May is the month in which the church honors Mary; by happy coincidence, it is also the month when secular culture honors mothers. According to the Bible, Mary’s role in salvation history is small but mighty. Through the agency of the Holy Spirit, she conceives the Messiah, gives birth to Jesus and raises him to adulthood. She appears at a few key moments in Christ’s ministry—searching frantically for him and finding him teaching in the temple; urging him to assist the hapless hosts at Cana; and, finally, standing vigil beneath the cross. These brief glimpses into the hidden life of Mary suggest that she was an attentive mother, a bit pushy when she needed to be and faithful to her son in his darkest hour.
Admittedly, this isn’t much to go on. It seems that the woman given the title Mother of God might have warranted more space in the Scriptures. The Koran contains more mentions of Mary than the Bible—34 references, listing her genealogy and even depicting her childhood. Perhaps it is this relative lack of information about Mary in Christian tradition that has inspired so many artists over the centuries to fill in the gaps. It is the nature of human beings to try to imagine what they cannot know.

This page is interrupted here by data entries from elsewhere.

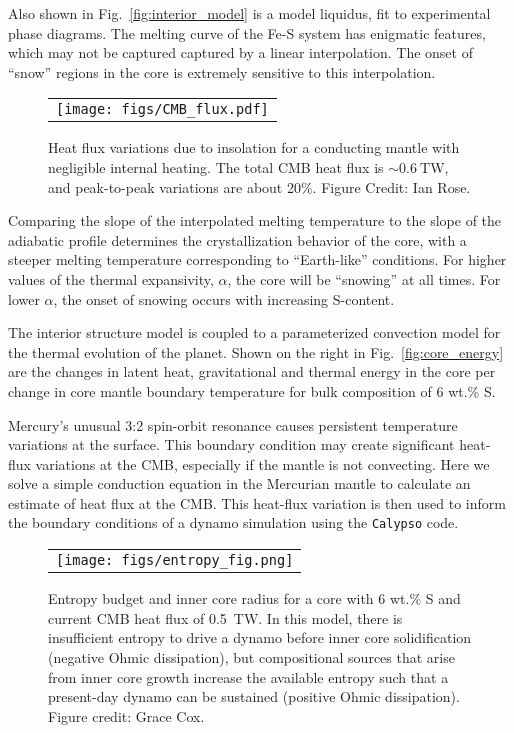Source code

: Also shown in Fig.~\ref{fig:interior_model} is a model liquidus, fit to experimental
phase diagrams. The melting curve of the Fe-S system has enigmatic features, which
may not be captured captured by a  linear interpolation. The onset of ``snow''
regions in the core is extremely sensitive to this interpolation.


 \begin{figure}[h] %
   \centering
\begin{tabular}{c}
 \texttt{[image: figs/CMB\_flux.pdf]} 
\end{tabular}
\caption{ Heat flux variations due to insolation for a conducting mantle with
    negligible internal heating. The total CMB heat flux is $\sim 0.6~\mathrm{TW}$,
and peak-to-peak variations are about 20\%. Figure Credit: Ian Rose.}
\label{fig:flux}
\end{figure}


Comparing the slope of the interpolated melting temperature to the slope of the
adiabatic profile determines the crystallization behavior of the core, with a
steeper melting temperature corresponding to  ``Earth-like'' conditions. For higher
values of the thermal expansivity, $\alpha$, the core will be ``snowing'' at all
times. For lower $\alpha$, the onset of snowing occurs with increasing S-content.



The interior structure model is coupled to a parameterized convection model for
the thermal evolution of the planet. Shown on the right in Fig.~\ref{fig:core_energy}
are the changes in latent heat, gravitational and thermal energy in the core per
change in core mantle boundary temperature for bulk composition of 6 wt.\% S. 



Mercury's unusual 3:2 spin-orbit resonance causes persistent temperature variations
at the surface.  This boundary condition may create significant heat-flux variations
at the CMB, especially if the mantle is not convecting.  Here we solve a simple
conduction equation in the Mercurian mantle to calculate an estimate of heat flux at
the CMB.  This heat-flux variation is then used to inform the boundary conditions of
a dynamo simulation using the \texttt{Calypso} code.

 \begin{figure}[h] %
   \centering
\begin{tabular}{c}
 \texttt{[image: figs/entropy\_fig.png]} 
\end{tabular}
\caption{Entropy budget and inner core radius for a core with 6 wt.\% S and
  current CMB heat flux of 0.5~TW. In this model, there is insufficient entropy to
  drive a dynamo before inner core solidification (negative Ohmic dissipation), but
  compositional sources that arise from inner core growth increase the available
entropy such that a present-day dynamo can be sustained (positive Ohmic dissipation).
Figure credit: Grace Cox. }
\label{entropy}
\end{figure}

Given this paucity of knowledge, painters and poets are free to depict Mary as they choose, so long as their images conform to the few established biblical “facts.” As a result, artists have had a field day with Mary. No woman has been represented more often in painting and sculpture, inspired more music or had more poems penned in an effort to express her unspoken heart.

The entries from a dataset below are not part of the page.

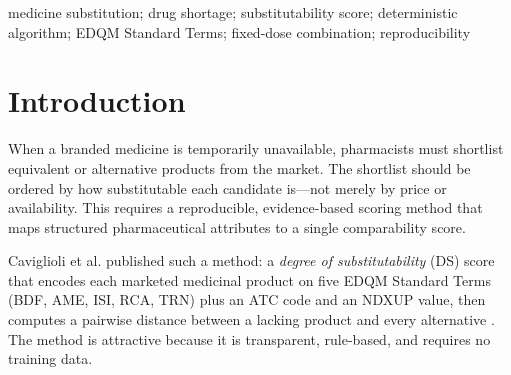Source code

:\documentclass[a4paper]{elsarticle}
\begin{document}
{\begin{frontmatter}
\begin{abstract}
\textbf{Results.} The implementation reproduces 26/32 published Table 8 DS scores under the paper-as-printed mode; all six failures are parenteral injections off by exactly 1.2152. Under a proposed reconciliation---a transposition of two adjacent Table 1 rows (TRA-0039/TRA-0040) inferred from the published scores---all 32 scores reproduce within rounding (max error 0.0293, ranking identical). Table 7 cannot be reproduced under a single unit convention (unit-aware: 3/5; literal: 4/5). All 196 assertions pass; scoring scales linearly at about 11 microseconds per candidate (90 ms at 8192 candidates).

\textbf{Conclusions.} The implementation independently reproduces the available labelled examples of the published specification under a documented interpretation, with honest documentation of where the published tables are internally inconsistent. The fixed-dose-combination extension is explicitly labelled as our own preliminary adaptation and is unvalidated against published ground truth. No clinical interchangeability or therapeutic-equivalence claim is made. The implementation, test suite, and generated outputs are available at \href{https://github.com/yashmahajan11234567/cmpb-medicine-substitution-scoring}{GitHub repository} (DOI: \href{https://doi.org/10.5281/zenodo.23774017}{10.5281/zenodo.23774017}).
\end{abstract}

\begin{keyword}
medicine substitution; drug shortage; substitutability score; deterministic algorithm; EDQM Standard Terms; fixed-dose combination; reproducibility
\end{keyword}

\end{frontmatter}
}

\twocolumn

\section{Introduction}
\label{sec:intro}

When a branded medicine is temporarily unavailable, pharmacists must shortlist equivalent or alternative products from the market. The shortlist should be ordered by how substitutable each candidate is---not merely by price or availability. This requires a reproducible, evidence-based scoring method that maps structured pharmaceutical attributes to a single comparability score.

Caviglioli et al.\citep{caviglioli2025medicine} published such a method: a \emph{degree of substitutability} (DS) score that encodes each marketed medicinal product on five EDQM Standard Terms (BDF, AME, ISI, RCA, TRN) plus an ATC code and an NDXUP value, then computes a pairwise distance between a lacking product and every alternative \citep{caviglioli2025medicine}. The method is attractive because it is transparent, rule-based, and requires no training data.
\end{document}

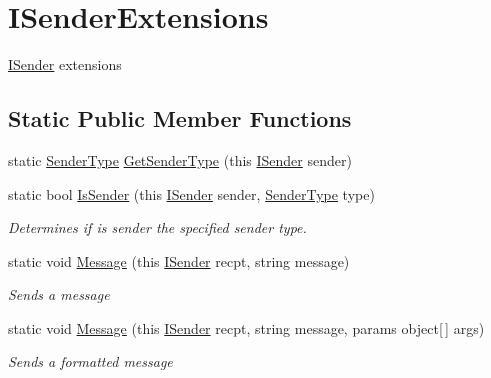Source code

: \hypertarget{classOTA_1_1Command_1_1ISenderExtensions}{}\section{I\+Sender\+Extensions}
\label{classOTA_1_1Command_1_1ISenderExtensions}


\hyperlink{interfaceOTA_1_1Command_1_1ISender}{I\+Sender} extensions  


\subsection*{Static Public Member Functions}
\begin{DoxyCompactItemize}
\item 
static \hyperlink{namespaceOTA_1_1Command_ab957a14a33aecd4b104f6e4992efd342}{Sender\+Type} \hyperlink{classOTA_1_1Command_1_1ISenderExtensions_a626f661c3944fd7b282784321166f544}{Get\+Sender\+Type} (this \hyperlink{interfaceOTA_1_1Command_1_1ISender}{I\+Sender} sender)
\item 
static bool \hyperlink{classOTA_1_1Command_1_1ISenderExtensions_a6ba210eadbd46096f78e208ed0b1df3a}{Is\+Sender} (this \hyperlink{interfaceOTA_1_1Command_1_1ISender}{I\+Sender} sender, \hyperlink{namespaceOTA_1_1Command_ab957a14a33aecd4b104f6e4992efd342}{Sender\+Type} type)
\begin{DoxyCompactList}\small\item\em Determines if is sender the specified sender type. \end{DoxyCompactList}\item 
static void \hyperlink{classOTA_1_1Command_1_1ISenderExtensions_a780d10a4c8369a119447e8ea9c0c2777}{Message} (this \hyperlink{interfaceOTA_1_1Command_1_1ISender}{I\+Sender} recpt, string message)
\begin{DoxyCompactList}\small\item\em Sends a message \end{DoxyCompactList}\item 
static void \hyperlink{classOTA_1_1Command_1_1ISenderExtensions_ab4eb589780cd64244cfa85e20e3ec544}{Message} (this \hyperlink{interfaceOTA_1_1Command_1_1ISender}{I\+Sender} recpt, string message, params object\mbox{[}$\,$\mbox{]} args)
\begin{DoxyCompactList}\small\item\em Sends a formatted message \end{DoxyCompactList}\item 

\end{DoxyCompactItemize}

A new, and highly unorthodox, depiction of Mary has been in the public eye of late, the Irish writer Colm Toíbín’s play “The Testament of Mary.” The one-woman play, first produced in Dublin, was recast as a novella, and has returned to the stage, newly revised for Broadway. I greeted the publication of the novella with enthusiasm and attended the play as soon as I could get a ticket. As a devotee of art and literature, I’ve enjoyed the many versions of Mary I have met on the walls of churches and museums and in the pages of books. Most of those incarnations, especially the more contemporary ones, have emphasized Mary’s humanity over her sanctity, dramatizing the ways in which she is like us ordinary mortals. In Henry Tanner’s arresting painting “The Annunciation,” for instance, we see Mary’s youth and vulnerability. There is fear in her eyes as she regards the intruding angel, shown as an explosion of light. In John Collier’s painting “Pietà,” Mary cradles her dead son, embracing him with both arms and legs in a posture reminiscent of childbirth. Her grief is harrowing. Such depictions of Mary bring her closer to us—and us closer to her. This is especially true for those of us who are mothers, who know what it is to conceive and give birth and fall in utter love with a child.

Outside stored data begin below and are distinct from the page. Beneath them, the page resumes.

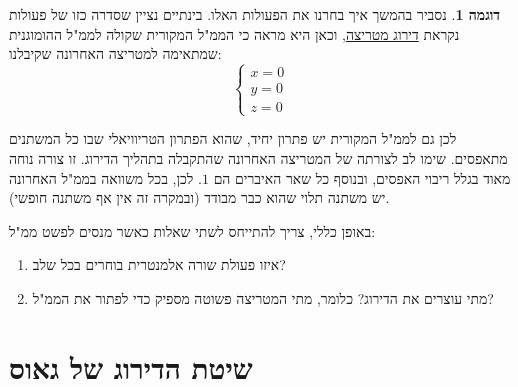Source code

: \documentclass[12pt]{report}
\theoremstyle{plain}
\theoremstyle{definition}
\newtheorem{example}{דוגמה}[chapter]
\newcommand{\0}{\mathbf{0}}
\begin{document}
\begin{example}
נסביר בהמשך איך בחרנו את הפעולות האלו. בינתיים נציין שסדרה כזו של
פעולות נקראת
\underline{דירוג מטריצה},
וכאן היא מראה כי הממ"ל
המקורית שקולה לממ"ל ההומוגנית שמתאימה למטריצה האחרונה שקיבלנו:
$$
\begin{cases}
x=0\\
y=0\\
z=0
\end{cases}
$$

לכן גם לממ"ל המקורית יש פתרון יחיד, שהוא הפתרון הטריוויאלי שבו כל המשתנים מתאפסים.
שימו לב לצורתה של המטריצה האחרונה שהתקבלה בתהליך הדירוג. זו צורה נוחה
מאוד בגלל ריבוי האפסים, ובנוסף כל שאר האיברים הם $1$. לכן, בכל
משוואה בממ"ל האחרונה יש משתנה תלוי שהוא כבר מבודד (ובמקרה
זה אין אף משתנה חופשי).
\end{example}

באופן כללי, צריך להתייחס לשתי שאלות כאשר מנסים לפשט ממ"ל:

\begin{enumerate}
\item איזו פעולת שורה אלמנטרית בוחרים בכל שלב?

\item מתי עוצרים את הדירוג? כלומר, מתי המטריצה פשוטה מספיק
כדי לפתור את הממ"ל?
\end{enumerate}

\section{שיטת הדירוג של גאוס}
\end{document}
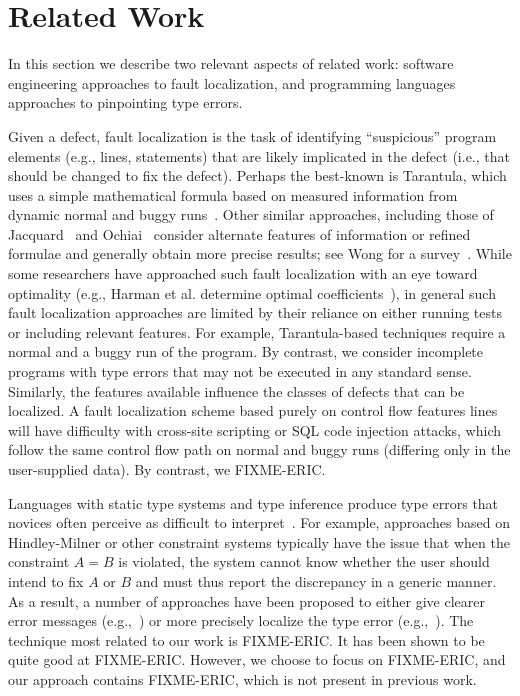 \section{Related Work}
\label{sec:related-work}

In this section we describe two relevant aspects of related work:
software engineering approaches to fault localization, and 
programming languages approaches to pinpointing type errors. 

Given a defect, fault localization is the task of identifying
``suspicious'' program elements (e.g., lines, statements) that are likely
implicated in the defect (i.e., that should be changed to fix the defect). 
Perhaps the best-known is Tarantula, which uses a simple mathematical
formula based on measured information from dynamic normal and buggy
runs~\cite{FIXME}. Other similar approaches, including those of
Jacquard~\cite{FIXME} and Ochiai~\cite{FIXME} consider alternate features
of information or refined formulae and generally obtain more precise
results; see Wong for a survey~\cite{FIXME}. While some researchers have
approached such fault localization with an eye toward optimality (e.g.,
Harman et al. determine optimal coefficients~\cite{FIXME}), in general
such fault localization approaches are limited by their reliance on either
running tests or including relevant features. For example, Tarantula-based 
techniques require a normal and a buggy run of the program. By contrast,
we consider incomplete programs with type errors that may not be executed
in any standard sense. Similarly, the features available influence the
classes of defects that can be localized. A fault localization scheme based
purely on control flow features lines will have difficulty with cross-site
scripting or SQL code injection attacks, which follow the same control flow
path on normal and buggy runs (differing only in the user-supplied data).
By contrast, we FIXME-ERIC.

Languages with static type systems and type inference produce type errors
that novices often perceive as difficult to interpret~\cite{FIXME}.  For
example, approaches based on Hindley-Milner or other constraint systems 
typically have the issue that when the constraint $A=B$ is violated, 
the system cannot know whether the user should intend to fix $A$ or $B$ and
must thus report the discrepancy in a generic manner. As a result, a number
of approaches have been proposed to either give clearer error messages
(e.g.,~\cite{FIXME}) or more precisely localize the type error
(e.g.,~\cite{FIXME}). The technique most related to our work is FIXME-ERIC. 
It has been shown to be quite good at FIXME-ERIC. However, we choose to 
focus on FIXME-ERIC, and our approach contains FIXME-ERIC, which is not
present in previous work. 

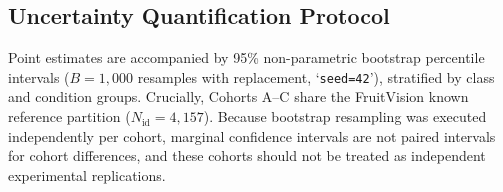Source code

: \subsection{Uncertainty Quantification Protocol}
Point estimates are accompanied by 95\% non-parametric bootstrap percentile intervals ($B = 1,000$ resamples with replacement, `\texttt{seed=42}'), stratified by class and condition groups. Crucially, Cohorts A--C share the FruitVision known reference partition ($N_{\text{id}} = 4,157$). Because bootstrap resampling was executed independently per cohort, marginal confidence intervals are not paired intervals for cohort differences, and these cohorts should not be treated as independent experimental replications.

And here is where Colm Toíbín lost me. Much as I admire his writing, I could not countenance his Mary. It is not Mary’s unorthodoxy that troubles me. Toíbín is trying to deconstruct the images of the passive, bloodless Mary that dominated pietistic art of the 19th and 20th centuries; and I, along with most of his readers, welcome that corrective. What troubles me about his Mary is that she is a coward. After her son is nailed to the cross—a scene de-scribed in agonizing detail—Mary runs away. She runs away because she cannot help him, because she is afraid and (here is the hardest part to swallow) because she wants to save her own skin.
Toíbín sins here against Scripture and tradition, yes, but also against the more universal code of Motherlove—that irresistible compulsion that drives a mother to protect her child at any cost. Motherlove is the deep knowledge that you would stand between a killer and your child and take a bullet in the face, that you would dive in front of a runaway train to shove your child off the track, that you would part with your own heart if your child needed it and that you would do this gladly. The inventions of tradition and bad art have provided us with too many impossible Marys who bear no relation to us. Do we need another? Toíbín denies Mary what makes her most human, sinning at last against the law of verisimilitude, and giving us one more Mary we cannot believe in.